Data items

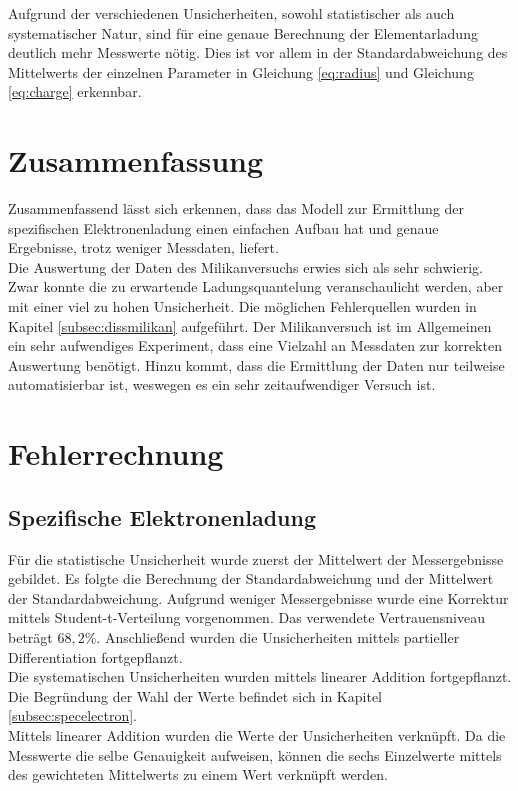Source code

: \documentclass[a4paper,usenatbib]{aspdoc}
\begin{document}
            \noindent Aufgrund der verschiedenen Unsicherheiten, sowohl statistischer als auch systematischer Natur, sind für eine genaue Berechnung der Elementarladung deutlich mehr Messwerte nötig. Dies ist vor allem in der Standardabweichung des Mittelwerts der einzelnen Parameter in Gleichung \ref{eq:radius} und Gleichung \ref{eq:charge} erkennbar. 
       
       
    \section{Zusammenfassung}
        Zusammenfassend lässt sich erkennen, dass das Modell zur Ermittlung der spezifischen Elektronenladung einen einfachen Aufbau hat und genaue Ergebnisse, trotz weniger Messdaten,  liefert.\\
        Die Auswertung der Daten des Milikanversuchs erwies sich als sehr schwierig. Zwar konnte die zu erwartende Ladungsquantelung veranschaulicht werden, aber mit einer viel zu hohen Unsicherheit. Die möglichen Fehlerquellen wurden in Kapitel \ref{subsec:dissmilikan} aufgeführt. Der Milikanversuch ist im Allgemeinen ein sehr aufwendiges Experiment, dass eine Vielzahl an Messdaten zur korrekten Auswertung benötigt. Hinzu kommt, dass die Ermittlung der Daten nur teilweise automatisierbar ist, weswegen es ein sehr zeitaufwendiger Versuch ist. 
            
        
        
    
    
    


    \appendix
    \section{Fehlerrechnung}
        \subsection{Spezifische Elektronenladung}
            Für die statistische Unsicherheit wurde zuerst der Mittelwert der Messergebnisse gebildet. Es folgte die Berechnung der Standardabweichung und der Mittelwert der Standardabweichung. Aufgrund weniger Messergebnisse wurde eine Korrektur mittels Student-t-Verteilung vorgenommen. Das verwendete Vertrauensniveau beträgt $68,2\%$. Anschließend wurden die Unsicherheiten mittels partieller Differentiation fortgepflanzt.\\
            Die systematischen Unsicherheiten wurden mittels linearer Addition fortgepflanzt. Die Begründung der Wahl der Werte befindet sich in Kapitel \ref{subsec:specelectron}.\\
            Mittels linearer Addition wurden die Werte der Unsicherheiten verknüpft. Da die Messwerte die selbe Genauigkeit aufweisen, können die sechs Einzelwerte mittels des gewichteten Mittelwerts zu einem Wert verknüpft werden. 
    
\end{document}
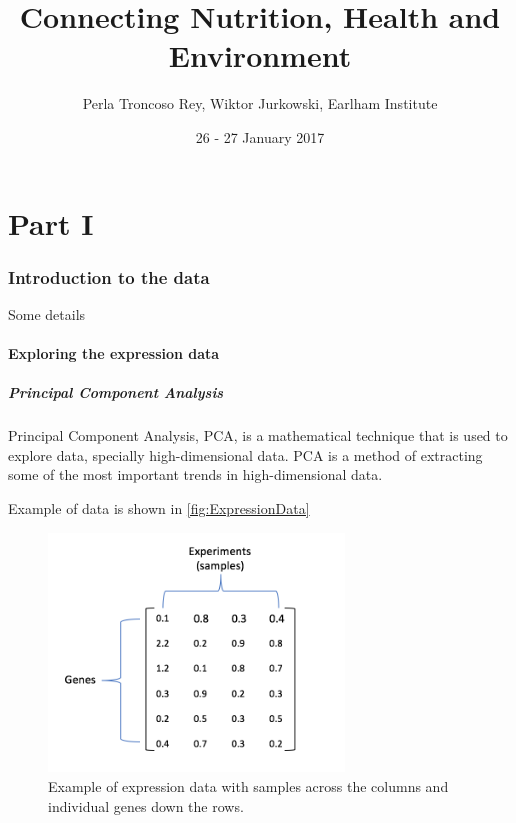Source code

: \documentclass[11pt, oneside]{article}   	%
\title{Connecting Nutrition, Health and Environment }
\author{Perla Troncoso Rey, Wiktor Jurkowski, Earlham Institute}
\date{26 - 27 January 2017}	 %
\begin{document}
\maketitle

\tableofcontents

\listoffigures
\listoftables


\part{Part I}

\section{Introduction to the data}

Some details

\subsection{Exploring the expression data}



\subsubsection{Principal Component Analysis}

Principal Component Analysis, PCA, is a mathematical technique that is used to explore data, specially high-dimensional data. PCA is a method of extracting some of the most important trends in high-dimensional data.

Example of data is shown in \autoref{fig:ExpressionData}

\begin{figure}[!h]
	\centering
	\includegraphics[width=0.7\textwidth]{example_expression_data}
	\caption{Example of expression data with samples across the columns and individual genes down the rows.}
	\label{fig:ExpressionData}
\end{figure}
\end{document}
==
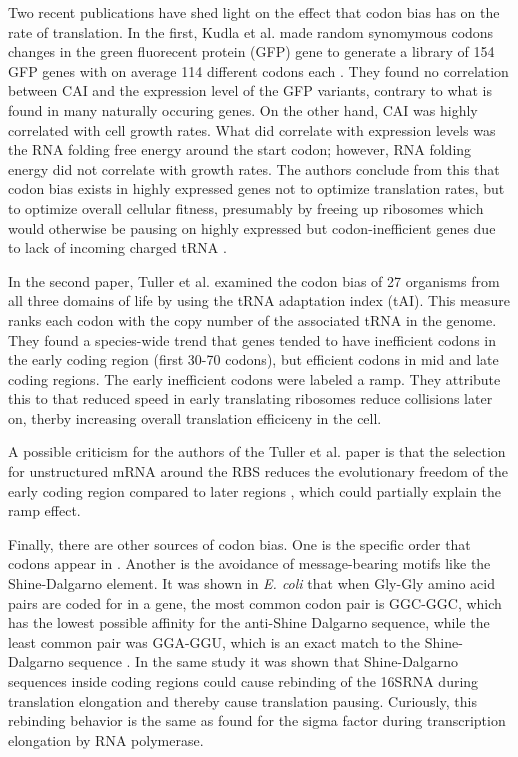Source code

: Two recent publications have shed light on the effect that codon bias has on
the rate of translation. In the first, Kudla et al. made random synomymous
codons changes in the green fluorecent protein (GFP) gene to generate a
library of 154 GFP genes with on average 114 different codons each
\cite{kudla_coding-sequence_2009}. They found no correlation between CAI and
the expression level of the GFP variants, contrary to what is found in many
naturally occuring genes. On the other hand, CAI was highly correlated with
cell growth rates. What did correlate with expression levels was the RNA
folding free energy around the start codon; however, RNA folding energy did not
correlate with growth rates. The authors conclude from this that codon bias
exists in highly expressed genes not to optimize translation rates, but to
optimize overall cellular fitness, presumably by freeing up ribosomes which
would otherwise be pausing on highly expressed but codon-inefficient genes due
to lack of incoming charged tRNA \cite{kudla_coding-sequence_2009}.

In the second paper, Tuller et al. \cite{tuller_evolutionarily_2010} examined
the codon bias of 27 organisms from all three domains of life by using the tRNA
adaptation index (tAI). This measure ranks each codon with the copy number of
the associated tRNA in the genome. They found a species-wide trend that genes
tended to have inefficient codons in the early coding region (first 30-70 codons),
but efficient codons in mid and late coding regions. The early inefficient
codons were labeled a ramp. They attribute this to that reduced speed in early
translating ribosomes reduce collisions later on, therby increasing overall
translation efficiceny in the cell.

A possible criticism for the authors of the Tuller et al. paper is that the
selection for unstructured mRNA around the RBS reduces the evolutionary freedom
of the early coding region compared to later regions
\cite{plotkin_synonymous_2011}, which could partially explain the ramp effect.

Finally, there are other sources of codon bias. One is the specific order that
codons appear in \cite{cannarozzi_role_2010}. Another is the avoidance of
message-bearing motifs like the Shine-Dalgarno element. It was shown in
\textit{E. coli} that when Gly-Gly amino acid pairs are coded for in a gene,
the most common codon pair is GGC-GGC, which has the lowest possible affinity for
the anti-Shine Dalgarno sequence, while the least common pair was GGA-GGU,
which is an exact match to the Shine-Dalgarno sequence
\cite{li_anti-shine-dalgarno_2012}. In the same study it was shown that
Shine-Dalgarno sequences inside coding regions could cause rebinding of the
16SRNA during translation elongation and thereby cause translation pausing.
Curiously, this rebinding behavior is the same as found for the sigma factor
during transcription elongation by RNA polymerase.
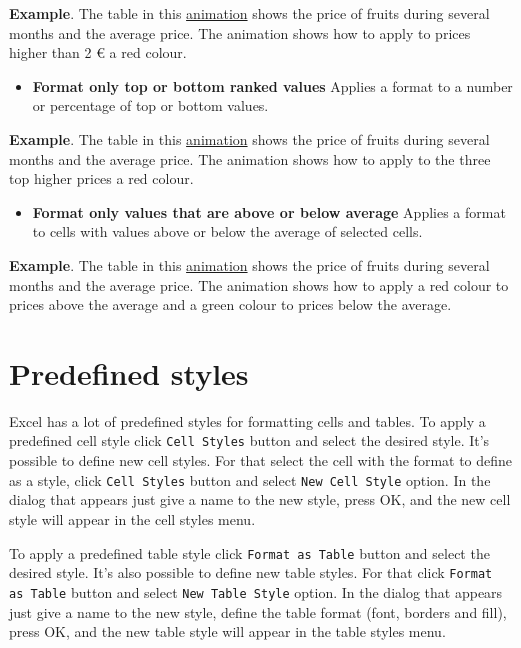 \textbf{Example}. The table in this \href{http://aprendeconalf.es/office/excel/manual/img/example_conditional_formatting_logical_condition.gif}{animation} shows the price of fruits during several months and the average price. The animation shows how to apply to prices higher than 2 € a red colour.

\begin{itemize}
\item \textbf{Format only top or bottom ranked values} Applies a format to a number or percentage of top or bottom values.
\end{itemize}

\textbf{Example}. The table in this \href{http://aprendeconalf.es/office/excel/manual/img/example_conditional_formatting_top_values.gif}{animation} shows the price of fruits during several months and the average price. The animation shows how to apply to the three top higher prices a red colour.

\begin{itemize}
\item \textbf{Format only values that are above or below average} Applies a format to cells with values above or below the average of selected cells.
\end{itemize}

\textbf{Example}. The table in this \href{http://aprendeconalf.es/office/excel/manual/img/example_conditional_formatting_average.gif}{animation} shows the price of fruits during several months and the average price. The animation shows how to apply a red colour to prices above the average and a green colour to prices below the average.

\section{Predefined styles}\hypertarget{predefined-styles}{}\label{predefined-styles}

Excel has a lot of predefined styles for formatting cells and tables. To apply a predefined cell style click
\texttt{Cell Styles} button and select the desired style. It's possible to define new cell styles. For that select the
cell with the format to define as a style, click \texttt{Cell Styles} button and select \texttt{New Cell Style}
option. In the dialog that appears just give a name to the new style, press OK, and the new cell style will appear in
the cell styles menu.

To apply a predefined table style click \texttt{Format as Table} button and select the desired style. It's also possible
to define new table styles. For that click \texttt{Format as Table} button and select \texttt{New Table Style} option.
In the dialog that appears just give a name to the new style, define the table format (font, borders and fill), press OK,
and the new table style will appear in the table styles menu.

● **Task details**
The required output is every line above that contains the string "Addition".

● **Task output**
            Die systematischen Unsicherheiten wurden mittels linearer Addition fortgepflanzt. Die Begründung der Wahl der Werte befindet sich in Kapitel \ref{subsec:specelectron}.\\
            Mittels linearer Addition wurden die Werte der Unsicherheiten verknüpft. Da die Messwerte die selbe Genauigkeit aufweisen, können die sechs Einzelwerte mittels des gewichteten Mittelwerts zu einem Wert verknüpft werden. 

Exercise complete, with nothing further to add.